REQUIREMENT:
From the listing below, copy out every line where the word "itemize" appears.

INPUT FOR THIS TASK:
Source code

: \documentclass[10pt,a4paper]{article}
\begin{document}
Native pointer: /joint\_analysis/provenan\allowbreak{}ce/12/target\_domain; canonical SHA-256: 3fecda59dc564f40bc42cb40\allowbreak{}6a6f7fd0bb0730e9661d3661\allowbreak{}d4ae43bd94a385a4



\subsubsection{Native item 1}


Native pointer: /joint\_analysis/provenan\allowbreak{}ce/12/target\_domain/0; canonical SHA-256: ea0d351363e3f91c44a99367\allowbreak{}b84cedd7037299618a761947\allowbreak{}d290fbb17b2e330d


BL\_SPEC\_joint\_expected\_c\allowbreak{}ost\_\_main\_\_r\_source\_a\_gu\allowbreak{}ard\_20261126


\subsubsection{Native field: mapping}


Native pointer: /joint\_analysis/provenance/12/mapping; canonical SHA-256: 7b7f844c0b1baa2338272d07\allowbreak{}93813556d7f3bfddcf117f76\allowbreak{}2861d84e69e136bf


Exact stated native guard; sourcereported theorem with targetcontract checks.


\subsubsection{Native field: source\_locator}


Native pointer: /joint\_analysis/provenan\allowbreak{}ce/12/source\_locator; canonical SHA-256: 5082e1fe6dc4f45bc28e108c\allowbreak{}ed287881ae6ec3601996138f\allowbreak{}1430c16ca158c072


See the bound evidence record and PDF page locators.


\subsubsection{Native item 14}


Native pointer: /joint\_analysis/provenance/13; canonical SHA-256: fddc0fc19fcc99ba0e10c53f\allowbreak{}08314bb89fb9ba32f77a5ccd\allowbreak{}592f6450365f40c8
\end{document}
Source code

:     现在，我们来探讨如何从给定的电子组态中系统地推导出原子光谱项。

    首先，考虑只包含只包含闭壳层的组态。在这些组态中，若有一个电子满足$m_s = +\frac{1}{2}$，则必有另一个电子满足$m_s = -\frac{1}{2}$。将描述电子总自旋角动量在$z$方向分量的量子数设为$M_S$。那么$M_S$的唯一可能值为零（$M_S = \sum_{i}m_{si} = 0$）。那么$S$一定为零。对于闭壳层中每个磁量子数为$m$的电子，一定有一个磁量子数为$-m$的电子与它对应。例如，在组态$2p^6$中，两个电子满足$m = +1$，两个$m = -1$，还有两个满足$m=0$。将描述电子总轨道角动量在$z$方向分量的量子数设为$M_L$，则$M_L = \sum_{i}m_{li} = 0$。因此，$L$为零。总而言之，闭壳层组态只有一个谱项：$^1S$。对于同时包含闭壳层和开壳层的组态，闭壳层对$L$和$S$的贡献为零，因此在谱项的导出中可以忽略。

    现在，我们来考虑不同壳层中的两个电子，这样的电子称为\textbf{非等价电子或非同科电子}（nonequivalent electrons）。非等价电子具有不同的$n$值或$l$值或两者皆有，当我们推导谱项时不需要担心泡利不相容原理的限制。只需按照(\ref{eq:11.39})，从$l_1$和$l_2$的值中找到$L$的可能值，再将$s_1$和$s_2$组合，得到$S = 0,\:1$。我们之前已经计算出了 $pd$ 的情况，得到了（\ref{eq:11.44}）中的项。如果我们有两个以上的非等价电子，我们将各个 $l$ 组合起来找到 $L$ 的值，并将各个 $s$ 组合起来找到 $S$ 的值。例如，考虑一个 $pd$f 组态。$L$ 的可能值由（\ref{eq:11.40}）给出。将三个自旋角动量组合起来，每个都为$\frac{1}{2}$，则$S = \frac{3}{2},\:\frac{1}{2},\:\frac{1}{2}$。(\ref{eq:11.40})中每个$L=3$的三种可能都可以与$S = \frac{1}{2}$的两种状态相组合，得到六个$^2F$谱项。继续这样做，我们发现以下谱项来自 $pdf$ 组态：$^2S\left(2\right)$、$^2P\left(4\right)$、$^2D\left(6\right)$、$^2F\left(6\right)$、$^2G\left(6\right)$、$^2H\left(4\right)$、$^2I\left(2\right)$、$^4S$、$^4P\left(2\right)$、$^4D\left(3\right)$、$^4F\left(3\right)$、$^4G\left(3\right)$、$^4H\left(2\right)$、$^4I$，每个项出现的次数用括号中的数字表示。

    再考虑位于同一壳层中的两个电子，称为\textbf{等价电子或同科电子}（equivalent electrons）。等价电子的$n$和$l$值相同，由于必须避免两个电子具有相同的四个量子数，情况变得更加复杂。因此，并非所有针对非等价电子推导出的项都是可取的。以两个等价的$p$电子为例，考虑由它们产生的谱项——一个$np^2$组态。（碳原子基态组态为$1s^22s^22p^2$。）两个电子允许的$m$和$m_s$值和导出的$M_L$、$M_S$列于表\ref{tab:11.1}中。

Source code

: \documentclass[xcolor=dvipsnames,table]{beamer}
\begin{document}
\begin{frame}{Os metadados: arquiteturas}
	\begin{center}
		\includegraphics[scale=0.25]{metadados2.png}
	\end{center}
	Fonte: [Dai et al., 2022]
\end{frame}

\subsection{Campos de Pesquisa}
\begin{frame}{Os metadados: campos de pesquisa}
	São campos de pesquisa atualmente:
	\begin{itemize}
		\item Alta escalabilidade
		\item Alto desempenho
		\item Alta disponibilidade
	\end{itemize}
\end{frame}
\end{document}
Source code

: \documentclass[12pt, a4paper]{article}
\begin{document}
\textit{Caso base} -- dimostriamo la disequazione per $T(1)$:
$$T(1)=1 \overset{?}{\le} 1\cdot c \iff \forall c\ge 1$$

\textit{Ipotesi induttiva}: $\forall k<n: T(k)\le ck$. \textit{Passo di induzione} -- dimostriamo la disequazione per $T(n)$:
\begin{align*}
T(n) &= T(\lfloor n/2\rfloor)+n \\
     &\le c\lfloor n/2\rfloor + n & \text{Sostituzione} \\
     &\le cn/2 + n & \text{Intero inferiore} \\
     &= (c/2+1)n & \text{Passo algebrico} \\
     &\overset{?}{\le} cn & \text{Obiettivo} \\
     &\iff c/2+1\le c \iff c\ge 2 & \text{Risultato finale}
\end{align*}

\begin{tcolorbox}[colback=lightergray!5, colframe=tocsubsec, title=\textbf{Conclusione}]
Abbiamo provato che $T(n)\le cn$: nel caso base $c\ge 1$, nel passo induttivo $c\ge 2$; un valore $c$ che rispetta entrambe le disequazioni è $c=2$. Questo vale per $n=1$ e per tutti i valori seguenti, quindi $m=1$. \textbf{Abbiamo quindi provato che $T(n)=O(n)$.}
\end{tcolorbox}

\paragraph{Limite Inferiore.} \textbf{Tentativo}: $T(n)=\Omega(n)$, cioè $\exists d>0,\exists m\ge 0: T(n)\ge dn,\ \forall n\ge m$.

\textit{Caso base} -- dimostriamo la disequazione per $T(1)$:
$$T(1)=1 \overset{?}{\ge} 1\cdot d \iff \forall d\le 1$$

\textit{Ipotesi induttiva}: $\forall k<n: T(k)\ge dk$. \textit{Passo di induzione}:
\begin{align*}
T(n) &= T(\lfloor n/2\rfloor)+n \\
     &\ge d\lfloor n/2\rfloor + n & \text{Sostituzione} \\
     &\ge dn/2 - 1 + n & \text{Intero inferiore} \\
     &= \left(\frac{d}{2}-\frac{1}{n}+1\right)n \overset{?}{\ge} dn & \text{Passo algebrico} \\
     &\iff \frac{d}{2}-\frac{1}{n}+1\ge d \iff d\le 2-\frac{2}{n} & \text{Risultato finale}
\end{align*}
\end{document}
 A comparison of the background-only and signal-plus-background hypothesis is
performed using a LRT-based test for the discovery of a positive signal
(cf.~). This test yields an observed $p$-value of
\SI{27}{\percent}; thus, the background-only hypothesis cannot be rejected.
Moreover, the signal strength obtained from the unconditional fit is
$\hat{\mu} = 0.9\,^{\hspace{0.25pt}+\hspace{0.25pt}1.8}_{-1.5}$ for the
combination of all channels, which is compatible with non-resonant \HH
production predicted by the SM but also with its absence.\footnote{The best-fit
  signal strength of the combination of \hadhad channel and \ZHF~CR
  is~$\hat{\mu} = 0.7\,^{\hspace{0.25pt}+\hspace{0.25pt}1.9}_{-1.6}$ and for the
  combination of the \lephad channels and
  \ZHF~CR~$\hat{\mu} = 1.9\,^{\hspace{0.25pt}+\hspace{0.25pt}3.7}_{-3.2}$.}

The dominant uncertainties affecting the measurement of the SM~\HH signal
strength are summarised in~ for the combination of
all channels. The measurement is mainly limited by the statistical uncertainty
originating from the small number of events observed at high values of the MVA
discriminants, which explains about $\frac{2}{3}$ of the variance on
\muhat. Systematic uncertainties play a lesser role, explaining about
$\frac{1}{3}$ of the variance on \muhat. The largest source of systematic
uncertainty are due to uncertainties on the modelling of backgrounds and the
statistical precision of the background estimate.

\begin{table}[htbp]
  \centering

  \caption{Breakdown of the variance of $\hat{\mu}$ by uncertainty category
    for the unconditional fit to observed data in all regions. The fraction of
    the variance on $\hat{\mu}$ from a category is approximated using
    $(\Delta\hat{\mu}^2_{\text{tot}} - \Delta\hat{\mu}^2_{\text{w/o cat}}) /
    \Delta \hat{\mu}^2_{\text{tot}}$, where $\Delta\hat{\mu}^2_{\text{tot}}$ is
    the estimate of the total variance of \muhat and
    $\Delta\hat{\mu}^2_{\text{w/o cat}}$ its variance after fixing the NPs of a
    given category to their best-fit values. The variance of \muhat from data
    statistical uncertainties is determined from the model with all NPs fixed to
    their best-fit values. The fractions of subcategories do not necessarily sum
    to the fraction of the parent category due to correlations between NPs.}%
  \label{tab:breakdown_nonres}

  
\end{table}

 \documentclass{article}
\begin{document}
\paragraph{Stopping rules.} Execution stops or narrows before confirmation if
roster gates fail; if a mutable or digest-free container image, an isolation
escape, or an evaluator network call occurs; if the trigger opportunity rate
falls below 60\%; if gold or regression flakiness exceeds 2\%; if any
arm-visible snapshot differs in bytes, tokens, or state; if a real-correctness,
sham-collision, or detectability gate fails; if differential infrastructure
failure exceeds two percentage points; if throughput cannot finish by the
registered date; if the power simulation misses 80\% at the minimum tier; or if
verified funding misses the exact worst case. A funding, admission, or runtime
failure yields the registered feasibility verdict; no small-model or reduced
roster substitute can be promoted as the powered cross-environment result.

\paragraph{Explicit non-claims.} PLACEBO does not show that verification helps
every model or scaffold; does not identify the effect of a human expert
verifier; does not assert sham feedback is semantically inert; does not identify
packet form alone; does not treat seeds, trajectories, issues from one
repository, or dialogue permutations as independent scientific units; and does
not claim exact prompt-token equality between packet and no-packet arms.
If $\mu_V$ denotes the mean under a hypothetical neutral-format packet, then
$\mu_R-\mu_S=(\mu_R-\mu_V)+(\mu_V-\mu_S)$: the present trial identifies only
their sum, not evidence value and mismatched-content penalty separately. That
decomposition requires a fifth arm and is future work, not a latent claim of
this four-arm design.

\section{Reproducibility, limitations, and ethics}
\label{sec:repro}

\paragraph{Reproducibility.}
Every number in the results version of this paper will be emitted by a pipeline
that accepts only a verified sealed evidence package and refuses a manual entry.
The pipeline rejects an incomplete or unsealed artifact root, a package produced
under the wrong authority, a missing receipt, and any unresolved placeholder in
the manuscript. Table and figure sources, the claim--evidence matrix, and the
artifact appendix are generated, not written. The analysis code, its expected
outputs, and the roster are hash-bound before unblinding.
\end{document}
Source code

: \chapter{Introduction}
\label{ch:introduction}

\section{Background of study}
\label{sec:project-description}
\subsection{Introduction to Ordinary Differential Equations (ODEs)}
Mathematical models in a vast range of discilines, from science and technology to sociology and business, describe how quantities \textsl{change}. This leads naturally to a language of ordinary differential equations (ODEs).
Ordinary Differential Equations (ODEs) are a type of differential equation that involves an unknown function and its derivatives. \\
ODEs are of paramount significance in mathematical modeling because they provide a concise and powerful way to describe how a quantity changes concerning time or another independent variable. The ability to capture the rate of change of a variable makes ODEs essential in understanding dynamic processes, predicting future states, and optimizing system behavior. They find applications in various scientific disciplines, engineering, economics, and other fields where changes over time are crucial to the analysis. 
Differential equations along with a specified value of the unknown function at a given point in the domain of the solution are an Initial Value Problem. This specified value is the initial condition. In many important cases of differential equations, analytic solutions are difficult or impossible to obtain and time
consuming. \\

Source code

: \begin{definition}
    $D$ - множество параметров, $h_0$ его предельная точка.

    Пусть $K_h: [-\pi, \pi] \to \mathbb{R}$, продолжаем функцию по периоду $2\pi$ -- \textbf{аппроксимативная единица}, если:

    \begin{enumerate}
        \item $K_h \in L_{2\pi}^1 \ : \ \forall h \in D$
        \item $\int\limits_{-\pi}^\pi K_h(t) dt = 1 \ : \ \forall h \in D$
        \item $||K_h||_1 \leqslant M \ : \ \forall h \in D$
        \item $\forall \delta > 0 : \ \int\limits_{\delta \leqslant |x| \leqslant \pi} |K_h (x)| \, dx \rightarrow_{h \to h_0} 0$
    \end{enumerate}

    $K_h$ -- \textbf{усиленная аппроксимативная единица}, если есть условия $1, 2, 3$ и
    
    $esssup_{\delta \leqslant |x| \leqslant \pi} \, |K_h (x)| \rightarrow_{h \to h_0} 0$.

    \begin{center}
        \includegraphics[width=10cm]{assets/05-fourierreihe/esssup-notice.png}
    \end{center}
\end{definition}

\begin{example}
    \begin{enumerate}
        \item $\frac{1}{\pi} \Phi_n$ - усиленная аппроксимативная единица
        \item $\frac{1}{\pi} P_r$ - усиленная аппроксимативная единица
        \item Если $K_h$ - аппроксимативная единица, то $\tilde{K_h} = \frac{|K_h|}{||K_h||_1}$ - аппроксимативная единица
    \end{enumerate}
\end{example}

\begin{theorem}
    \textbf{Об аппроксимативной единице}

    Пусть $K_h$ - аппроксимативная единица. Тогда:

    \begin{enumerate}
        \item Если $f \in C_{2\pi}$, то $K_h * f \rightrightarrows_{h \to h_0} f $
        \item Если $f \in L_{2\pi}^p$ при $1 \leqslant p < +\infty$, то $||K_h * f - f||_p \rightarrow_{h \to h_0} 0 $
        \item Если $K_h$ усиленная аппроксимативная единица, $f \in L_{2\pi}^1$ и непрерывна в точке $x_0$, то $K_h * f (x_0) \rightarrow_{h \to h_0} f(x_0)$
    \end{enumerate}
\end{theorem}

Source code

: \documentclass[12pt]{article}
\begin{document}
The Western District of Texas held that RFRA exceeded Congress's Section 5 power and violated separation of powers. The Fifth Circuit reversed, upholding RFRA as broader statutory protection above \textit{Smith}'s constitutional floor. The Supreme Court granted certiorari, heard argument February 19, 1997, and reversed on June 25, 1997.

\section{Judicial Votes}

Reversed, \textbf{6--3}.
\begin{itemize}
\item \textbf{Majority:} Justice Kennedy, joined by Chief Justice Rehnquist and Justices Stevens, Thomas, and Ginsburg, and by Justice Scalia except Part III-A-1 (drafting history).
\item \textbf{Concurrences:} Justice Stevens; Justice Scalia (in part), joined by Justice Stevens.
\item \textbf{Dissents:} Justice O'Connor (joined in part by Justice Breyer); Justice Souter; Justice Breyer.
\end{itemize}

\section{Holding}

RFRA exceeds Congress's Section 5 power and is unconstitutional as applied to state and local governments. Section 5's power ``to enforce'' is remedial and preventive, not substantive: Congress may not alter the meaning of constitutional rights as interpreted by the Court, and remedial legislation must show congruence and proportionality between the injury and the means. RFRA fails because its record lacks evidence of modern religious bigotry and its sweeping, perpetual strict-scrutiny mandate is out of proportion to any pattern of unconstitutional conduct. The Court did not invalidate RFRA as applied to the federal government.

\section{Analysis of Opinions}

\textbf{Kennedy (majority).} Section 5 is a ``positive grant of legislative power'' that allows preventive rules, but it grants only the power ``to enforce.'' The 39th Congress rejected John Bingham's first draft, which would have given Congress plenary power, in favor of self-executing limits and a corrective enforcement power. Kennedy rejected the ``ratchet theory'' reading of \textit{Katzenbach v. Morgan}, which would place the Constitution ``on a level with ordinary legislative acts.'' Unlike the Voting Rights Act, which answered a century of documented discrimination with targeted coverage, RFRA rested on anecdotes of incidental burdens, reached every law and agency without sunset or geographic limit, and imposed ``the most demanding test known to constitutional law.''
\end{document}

TASK SOLUTION:
	\begin{itemize}
	\end{itemize}
\begin{itemize}
\end{itemize}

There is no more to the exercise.